Gedächtnistraining und Geduldsübungen

Die Spechtschmiede

Wettknabbern

Fragen macht klug

Waldemar und Kleo überzeugen sich selbst

Der Lurch

Schwere Fragen

Die Amsel Anneliese

Ein sicheres Versteck

Ein Nest voll kleiner Amseln

Ein Ort der Geborgenheit

Der neue Teich

Ein alter Freund

Karl-Ferdinand Mümmelholz, der Biber

Ein kühles Bad

MeiBel-Heini ist beleidigt

Der Wettkampf

Was Tiere können

Ein nächtliches Gespräch

Die 3 vom Ast haben noch mehr erlebt!

Ein Morgen im Wald

»Nun wach endlich auf!«, sagt Kleopatra, die Elster, und stößt ihren Freund Waldemar neben ihr auf dem Ast mit dem Schnabel an. Waldemar ist ein kleines braunes Eichhörnchen, das gerade von einer Haselnuss träumt, so groß wie ein Berg. Bei dem schönen Traum will es sich nicht stören lassen.

»Hm.«

»Aufstehen, Waldemar!«

»Hä? Warum denn?«

»Der Tag ist angebrochen!

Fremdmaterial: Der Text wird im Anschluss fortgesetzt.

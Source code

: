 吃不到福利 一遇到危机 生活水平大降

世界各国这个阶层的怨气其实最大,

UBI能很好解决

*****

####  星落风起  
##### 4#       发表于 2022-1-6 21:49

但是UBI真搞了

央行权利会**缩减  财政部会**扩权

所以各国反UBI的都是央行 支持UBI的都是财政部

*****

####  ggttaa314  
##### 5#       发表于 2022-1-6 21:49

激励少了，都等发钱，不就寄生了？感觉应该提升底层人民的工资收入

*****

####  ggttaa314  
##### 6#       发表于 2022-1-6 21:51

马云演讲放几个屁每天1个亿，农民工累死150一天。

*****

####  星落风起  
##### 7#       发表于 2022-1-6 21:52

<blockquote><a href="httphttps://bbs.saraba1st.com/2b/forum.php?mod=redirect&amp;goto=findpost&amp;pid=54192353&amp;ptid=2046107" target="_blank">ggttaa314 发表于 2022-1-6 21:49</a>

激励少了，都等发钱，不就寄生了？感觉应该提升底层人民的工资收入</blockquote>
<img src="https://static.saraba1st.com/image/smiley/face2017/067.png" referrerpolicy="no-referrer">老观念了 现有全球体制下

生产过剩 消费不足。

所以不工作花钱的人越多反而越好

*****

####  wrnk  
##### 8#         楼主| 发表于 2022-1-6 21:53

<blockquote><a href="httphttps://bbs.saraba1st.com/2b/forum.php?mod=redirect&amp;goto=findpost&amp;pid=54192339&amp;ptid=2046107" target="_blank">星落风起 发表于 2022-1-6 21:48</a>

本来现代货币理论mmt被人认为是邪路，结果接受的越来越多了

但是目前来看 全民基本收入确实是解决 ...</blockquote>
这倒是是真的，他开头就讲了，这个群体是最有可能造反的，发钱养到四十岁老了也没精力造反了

Die Sonne blinzelt schon durch die Fichtenzweige im Osten unserer Lichtung, alle Vögel singen …«

»Bloß du nicht!«, knurrt Waldemar.

»Wie meinst du das?«

»Du solltest lieber auch singen, statt dauernd mit mir zu reden und mich sogar mit deinem Schnabel anzustoßen. Dann könnte ich wenigstens schlafen.«

»Meinst du?«, fragt Kleopatra, setzt sich aufrecht auf den Eichenast, auf dem sie zu Hause sind, reckt den Hals und singt. Nein, das ist falsch – sie singt nicht, sie versucht es nur. Was da herauskommt, ist ein durchdringendes, nervenaufreibendes Krächzen.

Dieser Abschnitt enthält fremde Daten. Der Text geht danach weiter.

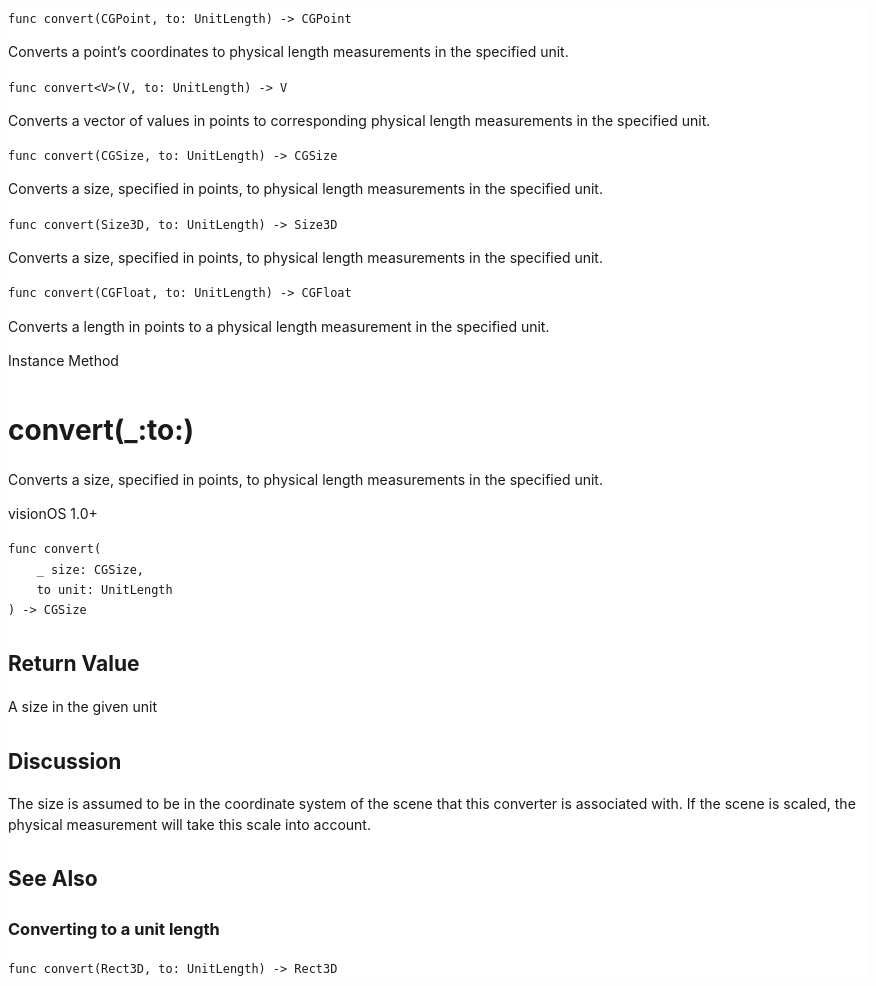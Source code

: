 `func convert(CGPoint, to: UnitLength) -> CGPoint`

Converts a point’s coordinates to physical length measurements in the
specified unit.

`func convert<V>(V, to: UnitLength) -> V`

Converts a vector of values in points to corresponding physical length
measurements in the specified unit.

`func convert(CGSize, to: UnitLength) -> CGSize`

Converts a size, specified in points, to physical length measurements in the
specified unit.

`func convert(Size3D, to: UnitLength) -> Size3D`

Converts a size, specified in points, to physical length measurements in the
specified unit.

`func convert(CGFloat, to: UnitLength) -> CGFloat`

Converts a length in points to a physical length measurement in the specified
unit.

Instance Method

# convert(_:to:)

Converts a size, specified in points, to physical length measurements in the
specified unit.

visionOS 1.0+

    
    
    func convert(
        _ size: CGSize,
        to unit: UnitLength
    ) -> CGSize

## Return Value

A size in the given unit

## Discussion

The size is assumed to be in the coordinate system of the scene that this
converter is associated with. If the scene is scaled, the physical measurement
will take this scale into account.

## See Also

### Converting to a unit length

`func convert(Rect3D, to: UnitLength) -> Rect3D`
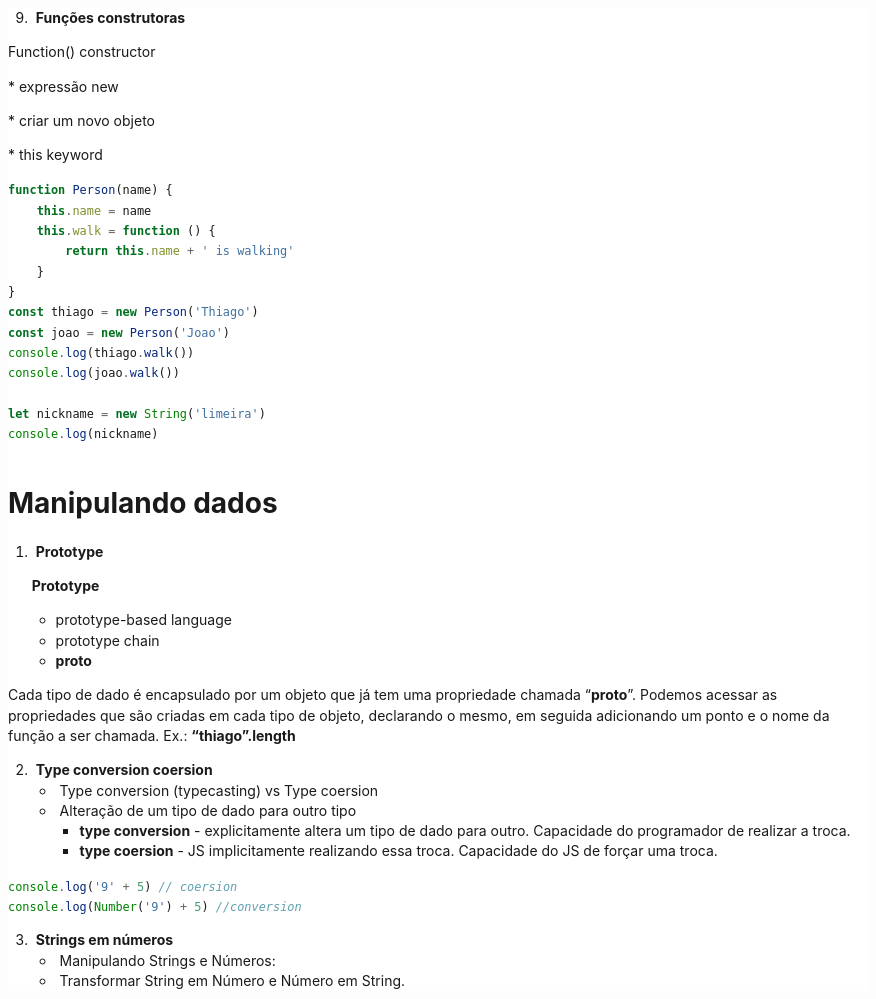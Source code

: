 9. ​	**Funções construtoras**

Function() constructor

\* expressão new

\* criar um novo objeto

\* this keyword

```javascript
function Person(name) {
	this.name = name
	this.walk = function () {
		return this.name + ' is walking'
	}
}
const thiago = new Person('Thiago')
const joao = new Person('Joao')
console.log(thiago.walk())
console.log(joao.walk())

let nickname = new String('limeira')
console.log(nickname)
```

# **Manipulando dados**

1. ​	**Prototype**

   **Prototype**

   - prototype-based language
   - prototype chain
   - **__proto__**

Cada tipo de dado é encapsulado por um objeto que já tem uma propriedade chamada “**__proto__**”. Podemos acessar as propriedades que são criadas em cada tipo de objeto, declarando o mesmo, em seguida adicionando um ponto e o nome da função a ser chamada. Ex.: **“thiago”.length**

2. ​	**Type conversion coersion**
   - ​	Type conversion (typecasting) vs Type coersion
   - ​	Alteração de um tipo de dado para outro tipo
     - **type 	conversion** 	- explicitamente altera um tipo de dado para outro. Capacidade 	do programador de realizar a troca. 
     - **type coersion** - JS implicitamente realizando essa troca. Capacidade do JS de forçar uma troca.

```javascript
console.log('9' + 5) // coersion
console.log(Number('9') + 5) //conversion
```

3. ​	**Strings em números**
   - ​	Manipulando Strings e Números:
   - ​	Transformar String em Número e Número em String.
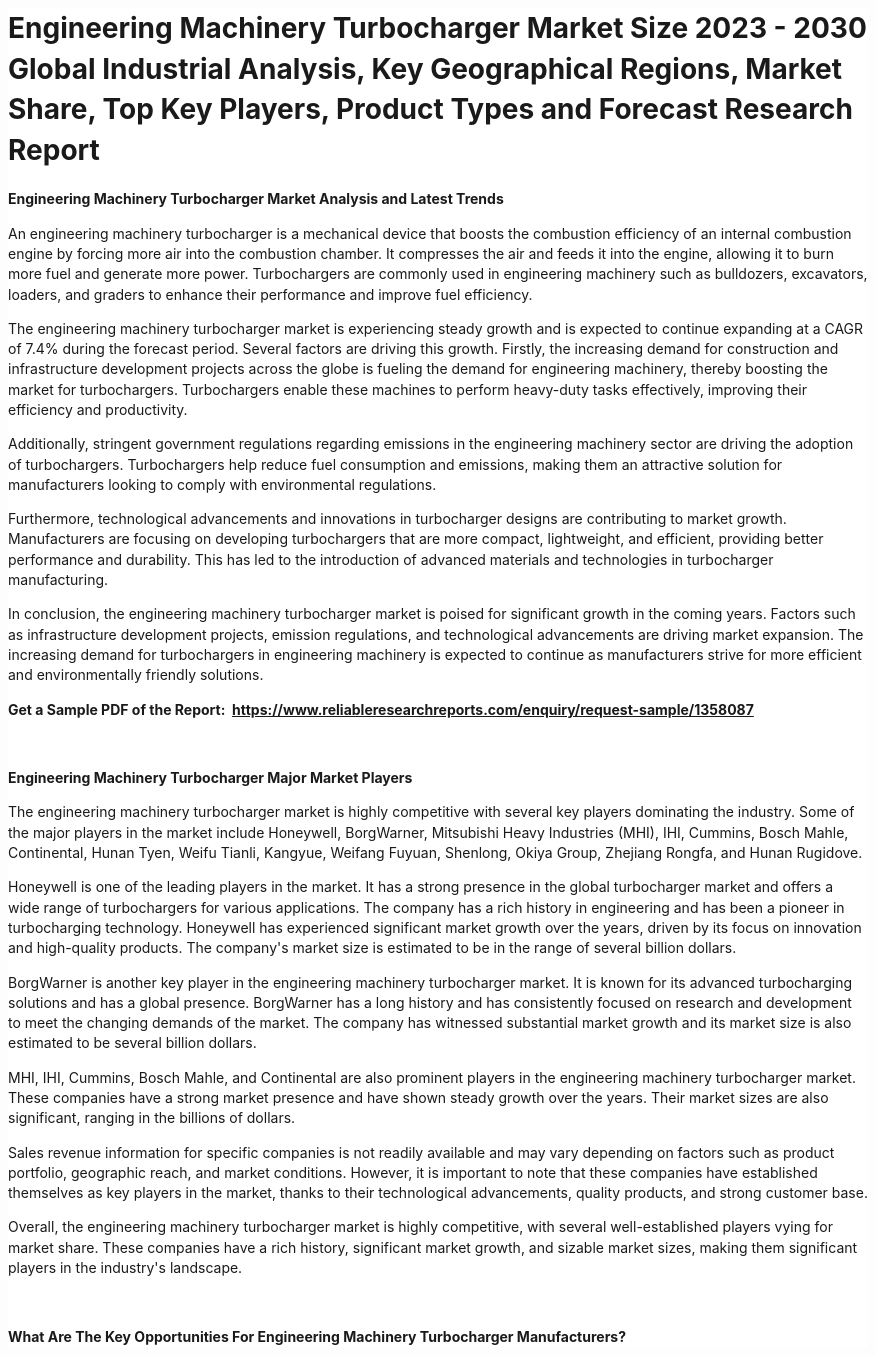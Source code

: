<p><h1>Engineering Machinery Turbocharger Market Size 2023 - 2030 Global Industrial Analysis, Key Geographical Regions, Market Share, Top Key Players, Product Types and Forecast Research Report</h1></p><p><strong>Engineering Machinery Turbocharger Market Analysis and Latest Trends</strong></p>
<p><p>An engineering machinery turbocharger is a mechanical device that boosts the combustion efficiency of an internal combustion engine by forcing more air into the combustion chamber. It compresses the air and feeds it into the engine, allowing it to burn more fuel and generate more power. Turbochargers are commonly used in engineering machinery such as bulldozers, excavators, loaders, and graders to enhance their performance and improve fuel efficiency.</p><p>The engineering machinery turbocharger market is experiencing steady growth and is expected to continue expanding at a CAGR of 7.4% during the forecast period. Several factors are driving this growth. Firstly, the increasing demand for construction and infrastructure development projects across the globe is fueling the demand for engineering machinery, thereby boosting the market for turbochargers. Turbochargers enable these machines to perform heavy-duty tasks effectively, improving their efficiency and productivity.</p><p>Additionally, stringent government regulations regarding emissions in the engineering machinery sector are driving the adoption of turbochargers. Turbochargers help reduce fuel consumption and emissions, making them an attractive solution for manufacturers looking to comply with environmental regulations.</p><p>Furthermore, technological advancements and innovations in turbocharger designs are contributing to market growth. Manufacturers are focusing on developing turbochargers that are more compact, lightweight, and efficient, providing better performance and durability. This has led to the introduction of advanced materials and technologies in turbocharger manufacturing.</p><p>In conclusion, the engineering machinery turbocharger market is poised for significant growth in the coming years. Factors such as infrastructure development projects, emission regulations, and technological advancements are driving market expansion. The increasing demand for turbochargers in engineering machinery is expected to continue as manufacturers strive for more efficient and environmentally friendly solutions.</p></p>
<p><strong>Get a Sample PDF of the Report:&nbsp; <a href="https://www.reliableresearchreports.com/enquiry/request-sample/1358087">https://www.reliableresearchreports.com/enquiry/request-sample/1358087</a></strong></p>
<p>&nbsp;</p>
<p><strong>Engineering Machinery Turbocharger Major Market Players</strong></p>
<p><p>The engineering machinery turbocharger market is highly competitive with several key players dominating the industry. Some of the major players in the market include Honeywell, BorgWarner, Mitsubishi Heavy Industries (MHI), IHI, Cummins, Bosch Mahle, Continental, Hunan Tyen, Weifu Tianli, Kangyue, Weifang Fuyuan, Shenlong, Okiya Group, Zhejiang Rongfa, and Hunan Rugidove.</p><p>Honeywell is one of the leading players in the market. It has a strong presence in the global turbocharger market and offers a wide range of turbochargers for various applications. The company has a rich history in engineering and has been a pioneer in turbocharging technology. Honeywell has experienced significant market growth over the years, driven by its focus on innovation and high-quality products. The company's market size is estimated to be in the range of several billion dollars.</p><p>BorgWarner is another key player in the engineering machinery turbocharger market. It is known for its advanced turbocharging solutions and has a global presence. BorgWarner has a long history and has consistently focused on research and development to meet the changing demands of the market. The company has witnessed substantial market growth and its market size is also estimated to be several billion dollars.</p><p>MHI, IHI, Cummins, Bosch Mahle, and Continental are also prominent players in the engineering machinery turbocharger market. These companies have a strong market presence and have shown steady growth over the years. Their market sizes are also significant, ranging in the billions of dollars.</p><p>Sales revenue information for specific companies is not readily available and may vary depending on factors such as product portfolio, geographic reach, and market conditions. However, it is important to note that these companies have established themselves as key players in the market, thanks to their technological advancements, quality products, and strong customer base.</p><p>Overall, the engineering machinery turbocharger market is highly competitive, with several well-established players vying for market share. These companies have a rich history, significant market growth, and sizable market sizes, making them significant players in the industry's landscape.</p></p>
<p>&nbsp;</p>
<p><strong>What Are The Key Opportunities For Engineering Machinery Turbocharger Manufacturers?</strong></p>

»Halt, halt!«, ruft Waldemar, und jetzt ist er richtig wach. »Ich nehme alles zurück. Sing lieber doch nicht!«

»Warum nicht?«, fragt die Elster enttäuscht.

»Och …, äh …« Waldemar weiß, dass seine Freundin Kleo schnell verärgert ist, deshalb muss er vorsichtig sein. »Dein Gesang ist …, also, äh …«

»Sag nur nicht, ich könnte nicht schön singen!«

»Na gut, dann sage ich’s nicht.«

Aber damit ist Kleopatra auch nicht einverstanden. »Ich sehe schon, du findest mein Lied nicht schön.« Waldemar will nicht lügen und deshalb sagt er lieber gar nichts dazu. Er versucht abzulenken: »Einen Hunger hab ich! Ich könnte eine Nuss verspeisen, so groß wie ein Berg!«

Kleo setzt sich wieder aufrecht hin und holt tief Luft.

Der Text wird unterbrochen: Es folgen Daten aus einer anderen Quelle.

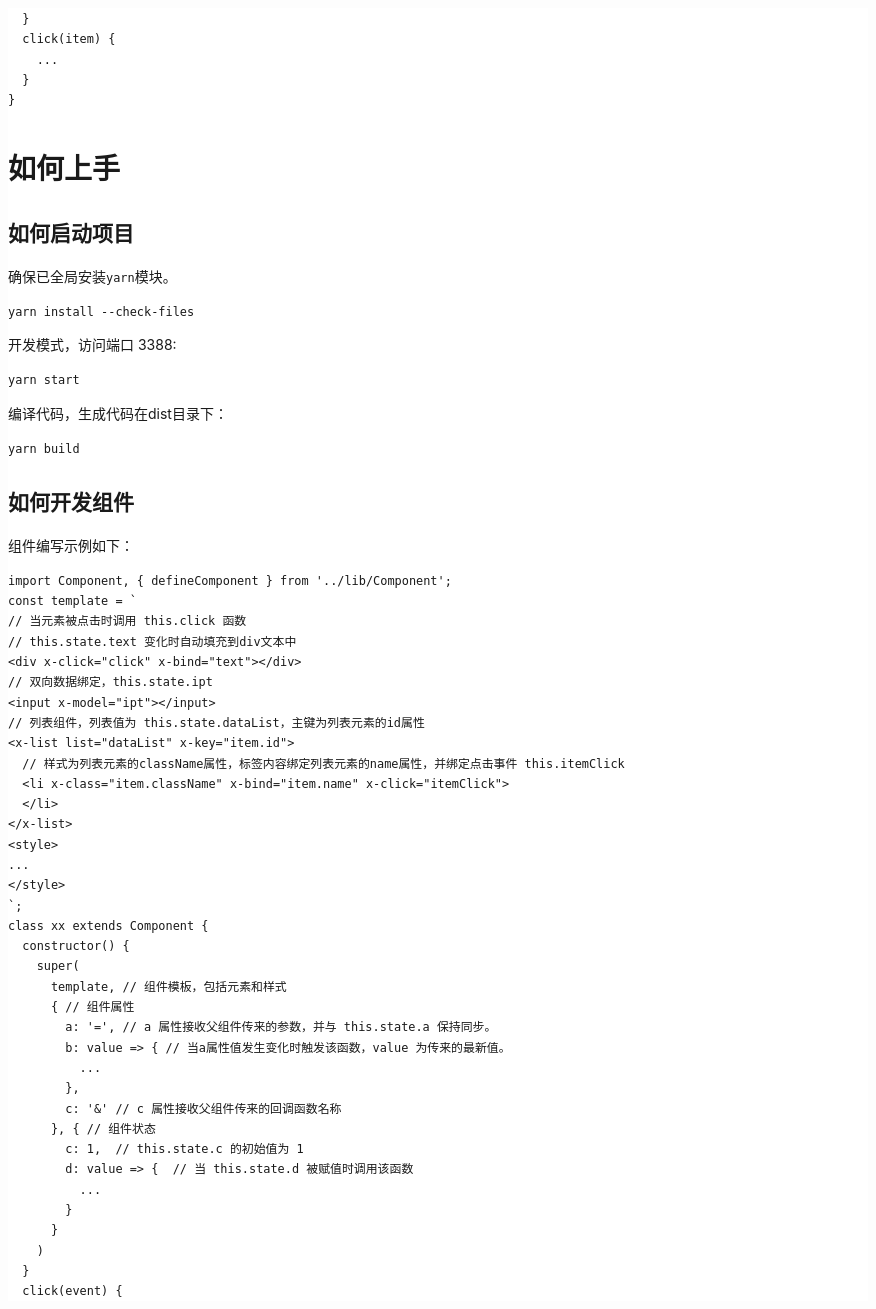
 ```
  }
  click(item) {
    ...
  }
}
```

# 如何上手

## 如何启动项目

确保已全局安装`yarn`模块。

`yarn install --check-files`

开发模式，访问端口 3388:

`yarn start`

编译代码，生成代码在dist目录下：

`yarn build`

## 如何开发组件

组件编写示例如下：

```
import Component, { defineComponent } from '../lib/Component';
const template = `
// 当元素被点击时调用 this.click 函数
// this.state.text 变化时自动填充到div文本中
<div x-click="click" x-bind="text"></div>
// 双向数据绑定，this.state.ipt
<input x-model="ipt"></input>
// 列表组件，列表值为 this.state.dataList，主键为列表元素的id属性
<x-list list="dataList" x-key="item.id">
  // 样式为列表元素的className属性，标签内容绑定列表元素的name属性，并绑定点击事件 this.itemClick
  <li x-class="item.className" x-bind="item.name" x-click="itemClick">
  </li>
</x-list>
<style>
...
</style>
`;
class xx extends Component {
  constructor() {
    super(
      template, // 组件模板，包括元素和样式
      { // 组件属性
        a: '=', // a 属性接收父组件传来的参数，并与 this.state.a 保持同步。
        b: value => { // 当a属性值发生变化时触发该函数，value 为传来的最新值。
          ...
        },
        c: '&' // c 属性接收父组件传来的回调函数名称
      }, { // 组件状态
        c: 1,  // this.state.c 的初始值为 1
        d: value => {  // 当 this.state.d 被赋值时调用该函数
          ... 
        }
      }
    )
  }
  click(event) {
```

»Übrigens, Kleo«, beeilt Waldemar sich zu sagen, »kennst du den Spruch über die Vögel, die morgens singen?«

»Nein. Was ist das für ein Spruch?«

»Vögel, die morgens pfeifen, holt am Abend die Katze. Oder so ähnlich.«

»Ach ja?«

Kleopatra überlegt ein Weilchen, dann gibt sie ihren Plan zu singen auf.

»Es wird hell«, stellt Waldemar fest. »Es wird Zeit, dass die Gräfin zurückkehrt.«

Kaum hat er das ausgesprochen, da ertönt ein leises Rauschen und ihre Freundin kommt angeflogen, Eulalia Hedwig Sophie Gräfin von Eichenhain-Uhland, die kluge alte Eule.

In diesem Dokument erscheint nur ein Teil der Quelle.